Diaz behind the scenes

Calling for change in leadership

In high school, Coraliz Diaz was involved in many leadership roles through Future Business Leaders of America.

Her sophomore year of high school, she ran for the position of state vice president representing the capitol region and lost to a male counterpart. She felt that because the position had previously only been filled by boys, her opponent had an advantage despite his credentials.

Diaz’s next encounter with leadership would not be until her first year at Seattle Pacific, running for Hall Council.

A resident advisor approached her, sure that after winning her campaign and serving her term, Diaz would want to be an RA. Diaz, on the other hand, was against the prospect.
However, after serving as Arnett Hall Council President during her sophomore year, she became an RA in Hill Hall. Now, as a senior, she serves as a Student Leadership Development Committee (SLDC) programmer.

Diaz is extremely passionate about women of color serving in leadership positions, contributing toward her drive to serve.

She attributes her passion to her Puerto Rican ethnicity, which is deeply ingrained in her.

“I know that a lot of my resolve and stubbornness comes from having to put up with people who were doubting me [due to racial and/or gender bias],” she explained.

Christopher Hendrickson The Falcon
In addition to working for SLDC, Cora Diaz is an avid artist. In this photo she looks over some of her drawings for interior design.

Because of this, Diaz is interested in intersectionalism, especially at SPU. She wonders why it is that in a school that is 39 percent people of color, there aren’t more people of color in leadership positions.

She states that if more people from different backgrounds were to be in such positions, it would more likely welcome people with similar backgrounds.

Diaz stressed the need for more representation on campus, to help change who events and programs target. If students of color are not willing to serve in leadership themselves, they should connect with someone who is already a part of it.

“More brown girls need to serve in leadership roles. It’s imperative. More women in general need to serve,” she said. “We have a university that’s a majority female, so why doesn’t our student leadership reflect that on all avenues?”

During her first year of college, Arnett Hall Council President Felicia Perez encouraged Diaz to run. However, this role was extremely exhausting for her, and she was constantly reminded by her Hall Council advisor to perform self-love and self-care.

Her awareness of self-love translated to her RA position when she and her student ministry coordinator, Janessa Reeves, won Program of the Year for their “Self-Love Month” in February.
After being in the spotlight for two years, Diaz did not think that she would pursue another role in student leadership. However, because SLDC only serves other student leaders, working behind the scenes felt like a better fit, she explained.

SLDC focuses on “In Service,” seminars that focus on teaching student leaders about different concepts that range from information sessions on emotional quotient to having conversations about diversity. Diaz recently planned an In Service that focused on accessibility and universal design.

Although planning the seminar was hectic for Diaz, she stated that it made it more rewarding when it came together.
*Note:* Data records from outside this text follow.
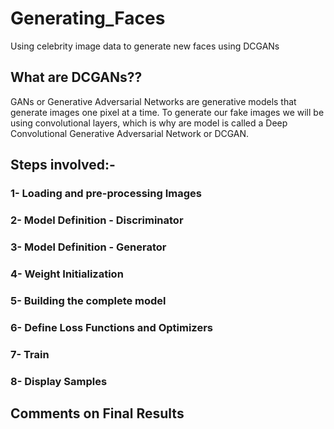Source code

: # Generating_Faces
Using celebrity image data to generate new faces using DCGANs

## What are DCGANs?? <br>
GANs or Generative Adversarial Networks are generative models that generate images one pixel at a time. To generate our fake images we will be using convolutional layers, which is why are model is called a Deep Convolutional Generative Adversarial Network or DCGAN. <br>

## Steps involved:- <br>
### 1- Loading and pre-processing Images <br>

### 2- Model Definition - Discriminator <br>

### 3- Model Definition - Generator <br> 

### 4- Weight Initialization <br>

### 5- Building the complete model <br> 

### 6- Define Loss Functions and Optimizers <br> 

### 7- Train <br> 

### 8- Display Samples <br>


## Comments on Final Results <br> 
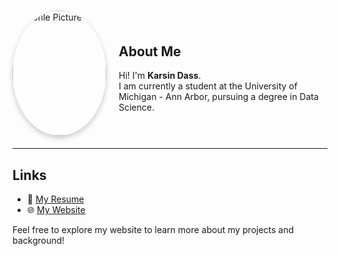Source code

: #

<div style="display: flex; align-items: center; margin-bottom: 20px;">
  <img src="assets/profile.jpg" alt="Profile Picture" width="150" height="200" 
       style="border-radius: 50%; object-fit: cover; margin-right: 20px; box-shadow: 0 4px 8px rgba(0,0,0,0.2);">

  <div>
    <h2>About Me</h2>
    <p>
      Hi! I'm <strong>Karsin Dass</strong>.<br>
      I am currently a student at the University of Michigan - Ann Arbor, pursuing a degree in 
      Data Science.
    </p>
  </div>
</div>

---

## Links
- 📄 [My Resume](assets/Karsin_Dass_Resume.pdf)  
- 🌐 [My Website](https://keemarice.github.io)

Feel free to explore my website to learn more about my projects and background!
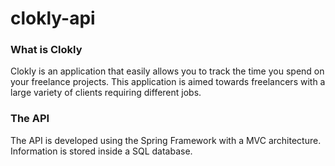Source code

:# clokly-api

### What is Clokly
Clokly is an application that easily allows you to track the time you spend on your freelance projects. This application is aimed towards freelancers with a large variety of clients requiring different jobs.

### The API
The API is developed using the Spring Framework with a MVC architecture. Information is stored inside a SQL database.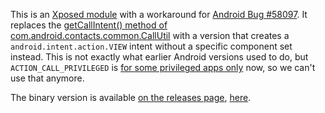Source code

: This is an [Xposed module](http://repo.xposed.info/) with a workaround for [Android Bug #58097](https://code.google.com/p/android/issues/detail?id=58097). It replaces the [getCallIntent() method of com.android.contacts.common.CallUtil](https://android.googlesource.com/platform/packages/apps/ContactsCommon/+/master/src/com/android/contacts/common/CallUtil.java) with a version that creates a `android.intent.action.VIEW` intent without a specific component set instead. This is not exactly what earlier Android versions used to do, but `ACTION_CALL_PRIVILEGED` is [for some privileged apps only](http://stackoverflow.com/a/8567388/1881610) now, so we can't use that anymore.

The binary version is available [on the releases page](https://github.com/phillipberndt/ChooseableOutgoingCalls/releases), [here](https://github.com/phillipberndt/ChooseableOutgoingCalls/releases/download/v1.3/ChooseableOutgoingCalls.apk).
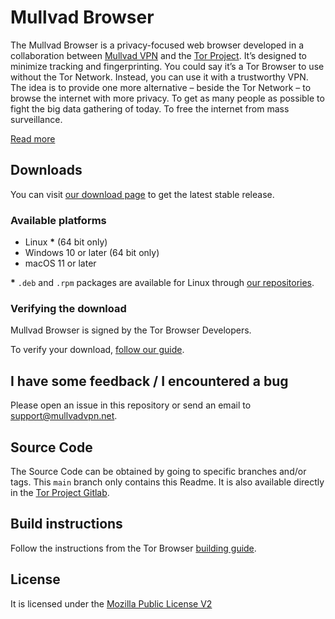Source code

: # Mullvad Browser

The Mullvad Browser is a privacy-focused web browser developed in a collaboration between [Mullvad VPN](https://mullvad.net) and the [Tor Project](https://www.torproject.org). It’s designed to minimize tracking and fingerprinting. You could say it’s a Tor Browser to use without the Tor Network. Instead, you can use it with a trustworthy VPN. The idea is to provide one more alternative – beside the Tor Network – to browse the internet with more privacy. To get as many people as possible to fight the big data gathering of today. To free the internet from mass surveillance.

[Read more](https://mullvad.net/browser)

## Downloads

You can visit [our download page](https://mullvad.net/download/browser) to get the latest stable release.

### Available platforms

- Linux **\*** (64 bit only)
- Windows 10 or later (64 bit only)
- macOS 11 or later

**\*** `.deb` and `.rpm` packages are available for Linux through [our repositories](https://mullvad.net/en/download/browser/linux).

### Verifying the download

Mullvad Browser is signed by the Tor Browser Developers.

To verify your download, [follow our guide](https://mullvad.net/en/help/verifying-mullvad-browser-signature/).

## I have some feedback / I encountered a bug

Please open an issue in this repository or send an email to [support@mullvadvpn.net](mailto:support@mullvadvpn.net).

## Source Code

The Source Code can be obtained by going to specific branches and/or tags. This `main` branch only contains this Readme.
It is also available directly in the [Tor Project Gitlab](https://gitlab.torproject.org/tpo/applications/mullvad-browser/).

## Build instructions

Follow the instructions from the Tor Browser [building guide](https://gitlab.torproject.org/tpo/applications/team/-/wikis/Development-Information/Tor-Browser/Building).

## License

It is licensed under the [Mozilla Public License V2](https://www.mozilla.org/en-US/MPL/2.0/)
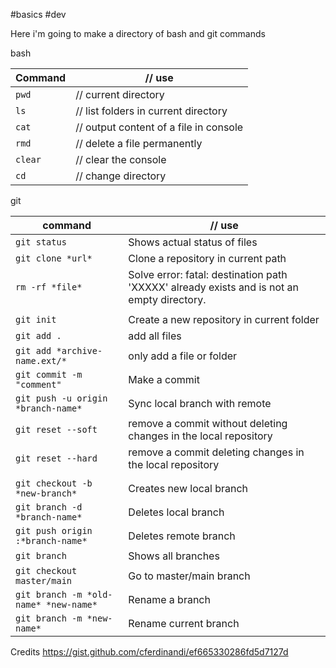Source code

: #basics #dev 

Here i'm going to make a directory of bash and git commands

bash

| Command | // use |
| ---- | ---- |
| `pwd` | // current directory |
| `ls` | // list folders in current directory |
| `cat` | // output content of a file in console |
| `rmd` | // delete a file permanently |
| `clear` | // clear the console |
| `cd` | // change directory |

git

| command | // use |
| ---- | ---- |
| `git status` | Shows actual status of files |
| `git clone *url*` | Clone a repository in current path |
| `rm -rf *file*` | Solve error: fatal: destination path 'XXXXX' already exists and is not an empty directory. |
|  |  |
| `git init` | Create a new repository in current folder |
| `git add .` | add all files |
| `git add *archive-name.ext/*` | only add a file or folder |
| `git commit -m "comment"` | Make a commit |
| `git push -u origin *branch-name*` | Sync local branch with remote |
| `git reset --soft` | remove a commit without deleting changes in the local repository |
| `git reset --hard` | remove a commit deleting changes in the local repository |
|  |  |
| `git checkout -b *new-branch*` | Creates new local branch |
| `git branch -d *branch-name*` | Deletes local branch |
| `git push origin :*branch-name*` | Deletes remote branch |
| `git branch` | Shows all branches |
| `git checkout master/main` | Go to master/main branch |
| `git branch -m *old-name* *new-name*` | Rename a branch |
| `git branch -m *new-name*` | Rename current branch |

Credits https://gist.github.com/cferdinandi/ef665330286fd5d7127d
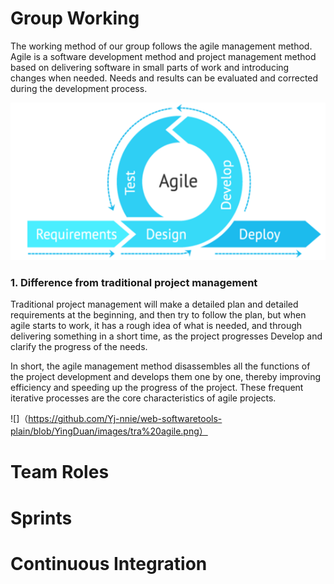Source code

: # Group Working
The working method of our group follows the agile management method. Agile is a software development method and project management method based on delivering software in small parts of work and introducing changes when needed. Needs and results can be evaluated and corrected during the development process.

![](https://github.com/Yj-nnie/web-softwaretools-plain/blob/YingDuan/images/agile%201.png)

### 1. Difference from traditional project management
Traditional project management will make a detailed plan and detailed requirements at the beginning, and then try to follow the plan, but when agile starts to work, it has a rough idea of what is needed, and through delivering something in a short time, as the project progresses Develop and clarify the progress of the needs.

In short, the agile management method disassembles all the functions of the project development and develops them one by one, thereby improving efficiency and speeding up the progress of the project. These frequent iterative processes are the core characteristics of agile projects.

![]（https://github.com/Yj-nnie/web-softwaretools-plain/blob/YingDuan/images/tra%20agile.png）

# Team Roles

# Sprints

# Continuous Integration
While she recognizes that she is at school for her education, she has learned that she is growing more as a person outside of the classroom.

Throughout all of Diaz’s experiences, she has realized that she will only feel motivated to work on projects that she is passionate about. Extracurriculars may fall secondary to schoolwork for some students, but for her, they are life-giving.

For Diaz, her leadership is not about the attention. It is about planting a seed in others, such as leadership groups, and knowing that, with cultivation, something fruitful will grow.
“I want to see somebody different care about developing student leaders and I want to continue that,” she said.